Rapide panorama des tendances qui ont pu être observées lors du FIC 2020 dans les nombreuses table-ronde, conférences, démonstrations, publications et dans les allées du salon :

  1. Explosion d’une cybercriminalité massive, dont l’email reste le vecteur privilégié. Le phishing (environ 15% du trafic email global) a fait entrer l’abus de confiance à « l’âge de la multitude » en permettant aux attaquants de collecter des données personnelles, mais aussi de diffuser des malwares pour pénétrer les réseaux et ordinateurs des cibles.
  2. Amplification des attaques par ransomware qui ont doublé en 2019. La tendance est lourde et concerne aussi bien particuliers qu’entreprises et collectivités territoriales. Si les opérations sont mieux préparées et plus ciblées, ce qui permet aux attaquants de maximiser leur ROI, on observe peu d’innovation technologique dans le mode opératoire.

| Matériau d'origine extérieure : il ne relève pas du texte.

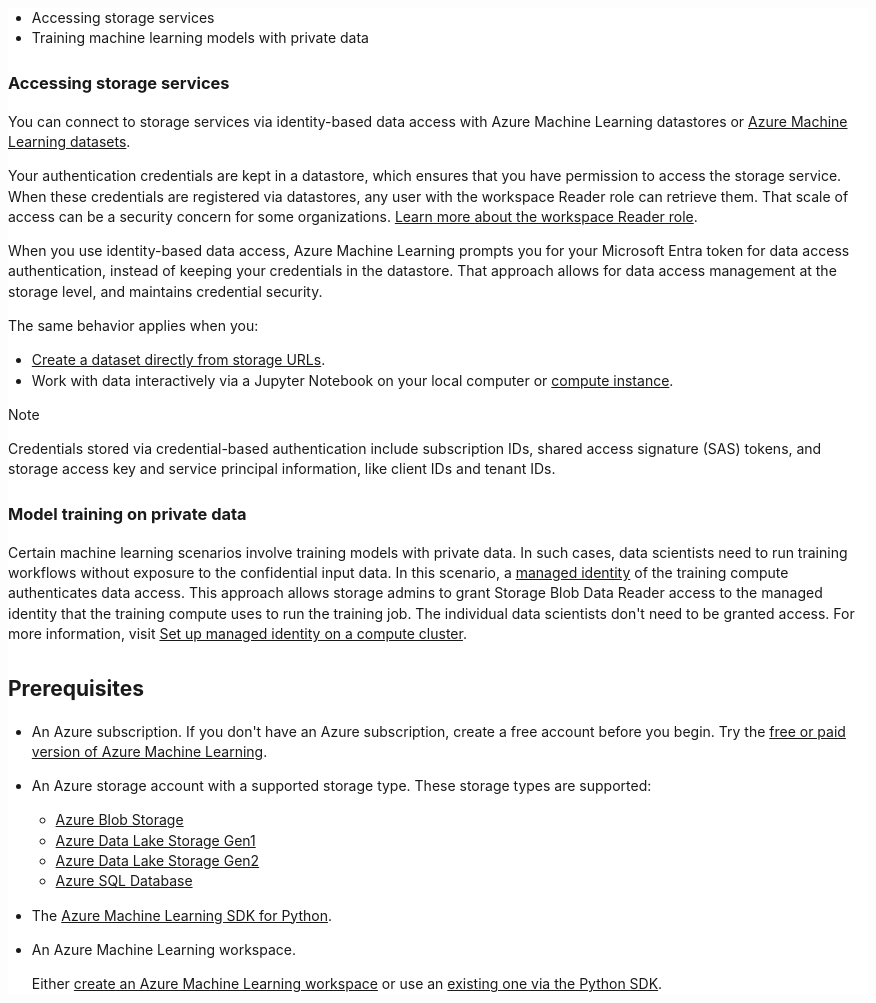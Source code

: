 - Accessing storage services
- Training machine learning models with private data

### Accessing storage services

You can connect to storage services via identity-based data access with Azure Machine Learning datastores or [Azure Machine Learning datasets](how-to-create-register-datasets.md).

Your authentication credentials are kept in a datastore, which ensures that you have permission to access the storage service. When these credentials are registered via datastores, any user with the workspace Reader role can retrieve them. That scale of access can be a security concern for some organizations. [Learn more about the workspace Reader role](../how-to-assign-roles.md#default-roles).

When you use identity-based data access, Azure Machine Learning prompts you for your Microsoft Entra token for data access authentication, instead of keeping your credentials in the datastore. That approach allows for data access management at the storage level, and maintains credential security.

The same behavior applies when you:

* [Create a dataset directly from storage URLs](#use-data-in-storage). 
* Work with data interactively via a Jupyter Notebook on your local computer or [compute instance](../concept-compute-instance.md).

> [!NOTE]
> Credentials stored via credential-based authentication include subscription IDs, shared access signature (SAS) tokens, and storage access key and service principal information, like client IDs and tenant IDs.

### Model training on private data

Certain machine learning scenarios involve training models with private data. In such cases, data scientists need to run training workflows without exposure to the confidential input data. In this scenario, a [managed identity](how-to-use-managed-identities.md) of the training compute authenticates data access. This approach allows storage admins to grant Storage Blob Data Reader access to the managed identity that the training compute uses to run the training job. The individual data scientists don't need to be granted access. For more information, visit [Set up managed identity on a compute cluster](how-to-create-attach-compute-cluster.md#set-up-managed-identity).

## Prerequisites

- An Azure subscription. If you don't have an Azure subscription, create a free account before you begin. Try the [free or paid version of Azure Machine Learning](https://azure.microsoft.com/free/).

- An Azure storage account with a supported storage type. These storage types are supported:
    - [Azure Blob Storage](/azure/storage/blobs/storage-blobs-overview)
    - [Azure Data Lake Storage Gen1](/azure/data-lake-store/)
    - [Azure Data Lake Storage Gen2](/azure/storage/blobs/data-lake-storage-introduction)
    - [Azure SQL Database](/azure/azure-sql/database/sql-database-paas-overview)

- The [Azure Machine Learning SDK for Python](/python/api/overview/azure/ml/install).

- An Azure Machine Learning workspace.
  
  Either [create an Azure Machine Learning workspace](../how-to-manage-workspace.md) or use an [existing one via the Python SDK](../how-to-manage-workspace.md#connect-to-a-workspace).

  3. Croissance des menaces sur les infrastructures-cœur d’internet. Qu’il s’agisse du DNS, de BGP, ou des services d’annuaires, les protocoles et services critiques font l’objet d’attaques très sophistiquées, dont la probabilité d’occurrence est sans doute plus faible mais dont l’impact peut être systémique. Un risque aggravé par la faible diversité génétique de certains équipements et systèmes.
  4. Multiplication des attaques par rebond visant des sous-traitants. Les attaquants déplacent leurs efforts vers les maillons plus faibles que sont souvent les sous-traitants ou les prestataires assurant par exemple l’administration et la maintenance IT. Via un point d’entrée unique, cela leur permet ensuite de toucher davantage de cibles.

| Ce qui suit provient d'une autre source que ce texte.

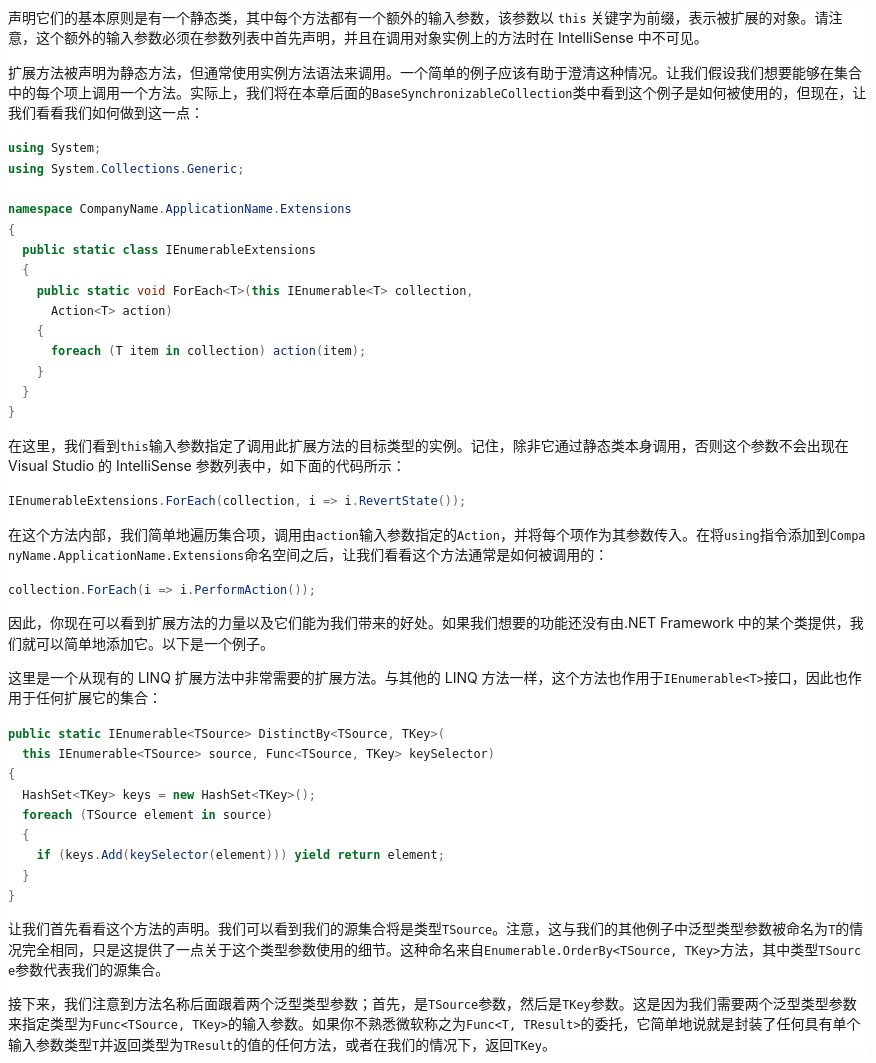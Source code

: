声明它们的基本原则是有一个静态类，其中每个方法都有一个额外的输入参数，该参数以 `this` 关键字为前缀，表示被扩展的对象。请注意，这个额外的输入参数必须在参数列表中首先声明，并且在调用对象实例上的方法时在 IntelliSense 中不可见。

扩展方法被声明为静态方法，但通常使用实例方法语法来调用。一个简单的例子应该有助于澄清这种情况。让我们假设我们想要能够在集合中的每个项上调用一个方法。实际上，我们将在本章后面的`BaseSynchronizableCollection`类中看到这个例子是如何被使用的，但现在，让我们看看我们如何做到这一点：

```cs
using System; 
using System.Collections.Generic; 

namespace CompanyName.ApplicationName.Extensions 
{ 
  public static class IEnumerableExtensions 
  { 
    public static void ForEach<T>(this IEnumerable<T> collection,
      Action<T> action) 
    { 
      foreach (T item in collection) action(item); 
    } 
  } 
} 
```

在这里，我们看到`this`输入参数指定了调用此扩展方法的目标类型的实例。记住，除非它通过静态类本身调用，否则这个参数不会出现在 Visual Studio 的 IntelliSense 参数列表中，如下面的代码所示：

```cs
IEnumerableExtensions.ForEach(collection, i => i.RevertState()); 
```

在这个方法内部，我们简单地遍历集合项，调用由`action`输入参数指定的`Action`，并将每个项作为其参数传入。在将`using`指令添加到`CompanyName.ApplicationName.Extensions`命名空间之后，让我们看看这个方法通常是如何被调用的：

```cs
collection.ForEach(i => i.PerformAction()); 
```

因此，你现在可以看到扩展方法的力量以及它们能为我们带来的好处。如果我们想要的功能还没有由.NET Framework 中的某个类提供，我们就可以简单地添加它。以下是一个例子。

这里是一个从现有的 LINQ 扩展方法中非常需要的扩展方法。与其他的 LINQ 方法一样，这个方法也作用于`IEnumerable<T>`接口，因此也作用于任何扩展它的集合：

```cs
public static IEnumerable<TSource> DistinctBy<TSource, TKey>( 
  this IEnumerable<TSource> source, Func<TSource, TKey> keySelector) 
{ 
  HashSet<TKey> keys = new HashSet<TKey>(); 
  foreach (TSource element in source) 
  { 
    if (keys.Add(keySelector(element))) yield return element; 
  } 
} 
```

让我们首先看看这个方法的声明。我们可以看到我们的源集合将是类型`TSource`。注意，这与我们的其他例子中泛型类型参数被命名为`T`的情况完全相同，只是这提供了一点关于这个类型参数使用的细节。这种命名来自`Enumerable.OrderBy<TSource, TKey>`方法，其中类型`TSource`参数代表我们的源集合。

接下来，我们注意到方法名称后面跟着两个泛型类型参数；首先，是`TSource`参数，然后是`TKey`参数。这是因为我们需要两个泛型类型参数来指定类型为`Func<TSource, TKey>`的输入参数。如果你不熟悉微软称之为`Func<T, TResult>`的委托，它简单地说就是封装了任何具有单个输入参数类型`T`并返回类型为`TResult`的值的任何方法，或者在我们的情况下，返回`TKey`。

  5. Progression de la surface de vulnérabilités. L’IoT, le cloud computing et bientôt la 5G qui va bouleverser les usages nomades constituent de nouveaux théâtres d’opération pour les attaquants.
  6. Recentrage de la sécurité sur l’utilisateur. Approche « zero trust », technologies d’analyse comportementale (UEBA), sensibilisation des utilisateurs, amélioration de l’UX, sécurité des données etc. : que l’on fasse confiance ou non à l’utilisateur, celui-ci doit être au centre de toute de politique de sécurité.

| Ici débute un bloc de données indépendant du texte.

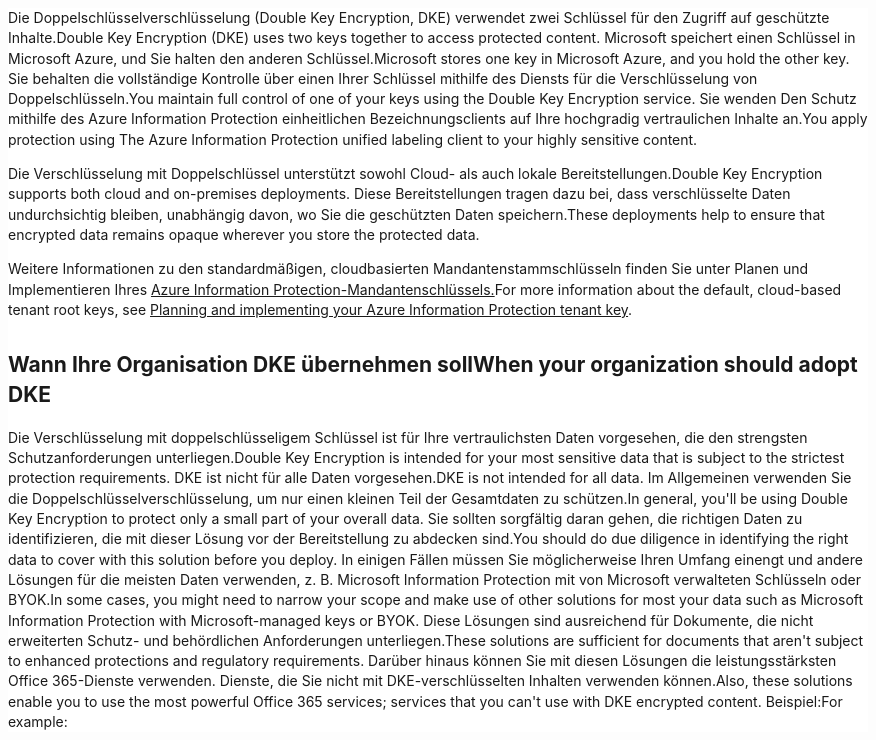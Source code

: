 <span data-ttu-id="9f9d4-107">Die Doppelschlüsselverschlüsselung (Double Key Encryption, DKE) verwendet zwei Schlüssel für den Zugriff auf geschützte Inhalte.</span><span class="sxs-lookup"><span data-stu-id="9f9d4-107">Double Key Encryption (DKE) uses two keys together to access protected content.</span></span> <span data-ttu-id="9f9d4-108">Microsoft speichert einen Schlüssel in Microsoft Azure, und Sie halten den anderen Schlüssel.</span><span class="sxs-lookup"><span data-stu-id="9f9d4-108">Microsoft stores one key in Microsoft Azure, and you hold the other key.</span></span> <span data-ttu-id="9f9d4-109">Sie behalten die vollständige Kontrolle über einen Ihrer Schlüssel mithilfe des Diensts für die Verschlüsselung von Doppelschlüsseln.</span><span class="sxs-lookup"><span data-stu-id="9f9d4-109">You maintain full control of one of your keys using the Double Key Encryption service.</span></span> <span data-ttu-id="9f9d4-110">Sie wenden Den Schutz mithilfe des Azure Information Protection einheitlichen Bezeichnungsclients auf Ihre hochgradig vertraulichen Inhalte an.</span><span class="sxs-lookup"><span data-stu-id="9f9d4-110">You apply protection using The Azure Information Protection unified labeling client to your highly sensitive content.</span></span>

<span data-ttu-id="9f9d4-111">Die Verschlüsselung mit Doppelschlüssel unterstützt sowohl Cloud- als auch lokale Bereitstellungen.</span><span class="sxs-lookup"><span data-stu-id="9f9d4-111">Double Key Encryption supports both cloud and on-premises deployments.</span></span> <span data-ttu-id="9f9d4-112">Diese Bereitstellungen tragen dazu bei, dass verschlüsselte Daten undurchsichtig bleiben, unabhängig davon, wo Sie die geschützten Daten speichern.</span><span class="sxs-lookup"><span data-stu-id="9f9d4-112">These deployments help to ensure that encrypted data remains opaque wherever you store the protected data.</span></span>

<span data-ttu-id="9f9d4-113">Weitere Informationen zu den standardmäßigen, cloudbasierten Mandantenstammschlüsseln finden Sie unter Planen und Implementieren Ihres [Azure Information Protection-Mandantenschlüssels.](https://docs.microsoft.com/azure/information-protection/plan-implement-tenant-key)</span><span class="sxs-lookup"><span data-stu-id="9f9d4-113">For more information about the default, cloud-based tenant root keys, see [Planning and implementing your Azure Information Protection tenant key](https://docs.microsoft.com/azure/information-protection/plan-implement-tenant-key).</span></span>

## <a name="when-your-organization-should-adopt-dke"></a><span data-ttu-id="9f9d4-114">Wann Ihre Organisation DKE übernehmen soll</span><span class="sxs-lookup"><span data-stu-id="9f9d4-114">When your organization should adopt DKE</span></span>

<span data-ttu-id="9f9d4-115">Die Verschlüsselung mit doppelschlüsseligem Schlüssel ist für Ihre vertraulichsten Daten vorgesehen, die den strengsten Schutzanforderungen unterliegen.</span><span class="sxs-lookup"><span data-stu-id="9f9d4-115">Double Key Encryption is intended for your most sensitive data that is subject to the strictest protection requirements.</span></span> <span data-ttu-id="9f9d4-116">DKE ist nicht für alle Daten vorgesehen.</span><span class="sxs-lookup"><span data-stu-id="9f9d4-116">DKE is not intended for all data.</span></span> <span data-ttu-id="9f9d4-117">Im Allgemeinen verwenden Sie die Doppelschlüsselverschlüsselung, um nur einen kleinen Teil der Gesamtdaten zu schützen.</span><span class="sxs-lookup"><span data-stu-id="9f9d4-117">In general, you'll be using Double Key Encryption to protect only a small part of your overall data.</span></span> <span data-ttu-id="9f9d4-118">Sie sollten sorgfältig daran gehen, die richtigen Daten zu identifizieren, die mit dieser Lösung vor der Bereitstellung zu abdecken sind.</span><span class="sxs-lookup"><span data-stu-id="9f9d4-118">You should do due diligence in identifying the right data to cover with this solution before you deploy.</span></span> <span data-ttu-id="9f9d4-119">In einigen Fällen müssen Sie möglicherweise Ihren Umfang einengt und andere Lösungen für die meisten Daten verwenden, z. B. Microsoft Information Protection mit von Microsoft verwalteten Schlüsseln oder BYOK.</span><span class="sxs-lookup"><span data-stu-id="9f9d4-119">In some cases, you might need to narrow your scope and make use of other solutions for most your data such as Microsoft Information Protection with Microsoft-managed keys or BYOK.</span></span> <span data-ttu-id="9f9d4-120">Diese Lösungen sind ausreichend für Dokumente, die nicht erweiterten Schutz- und behördlichen Anforderungen unterliegen.</span><span class="sxs-lookup"><span data-stu-id="9f9d4-120">These solutions are sufficient for documents that aren't subject to enhanced protections and regulatory requirements.</span></span> <span data-ttu-id="9f9d4-121">Darüber hinaus können Sie mit diesen Lösungen die leistungsstärksten Office 365-Dienste verwenden. Dienste, die Sie nicht mit DKE-verschlüsselten Inhalten verwenden können.</span><span class="sxs-lookup"><span data-stu-id="9f9d4-121">Also, these solutions enable you to use the most powerful Office 365 services; services that you can't use with DKE encrypted content.</span></span> <span data-ttu-id="9f9d4-122">Beispiel:</span><span class="sxs-lookup"><span data-stu-id="9f9d4-122">For example:</span></span>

  7. Essor des technologies SOAR. La croissance exponentielle des événements de sécurité, en raison de l’augmentation de la surface de vulnérabilités et de la multiplicité des équipements et technologies de sécurité, impose l’utilisation de capacités de détection, d’orchestration et de réaction de plus en plus automatisées basées sur l’intelligence artificielle.
  8. Évolution progressive des SOC vers des « fusion center ». Le SOC doit désormais être en mesure d’intégrer l’ensemble des domaines de sécurité et d’exploiter dans un datalake des données multiples, qu’elles soient d’origine interne ou externe, techniques ou « métiers ».
  9. Priorité au capital humain. Même si les solutions à base d’IA se développent, les compétences humaines restent clés en matière de cybersécurité. Or de nombreux postes restent aujourd’hui à pouvoir. Il faut donc renforcer l’attractivité de la filière et de ses nombreux métiers (architectes, pen-testers, développeurs, administrateurs systèmes, analystes…).
  10. Souveraineté numérique : il faut passer à la pratique. Que l’on parle de souveraineté numérique ou d’autonomie stratégique, la capacité pour les Etats, les entreprises et les individus de maitriser leur destin à l’ère numérique est un enjeu clé qui appelle maintenant des solutions concrètes au plan juridique, fiscal, industriel, technologique etc.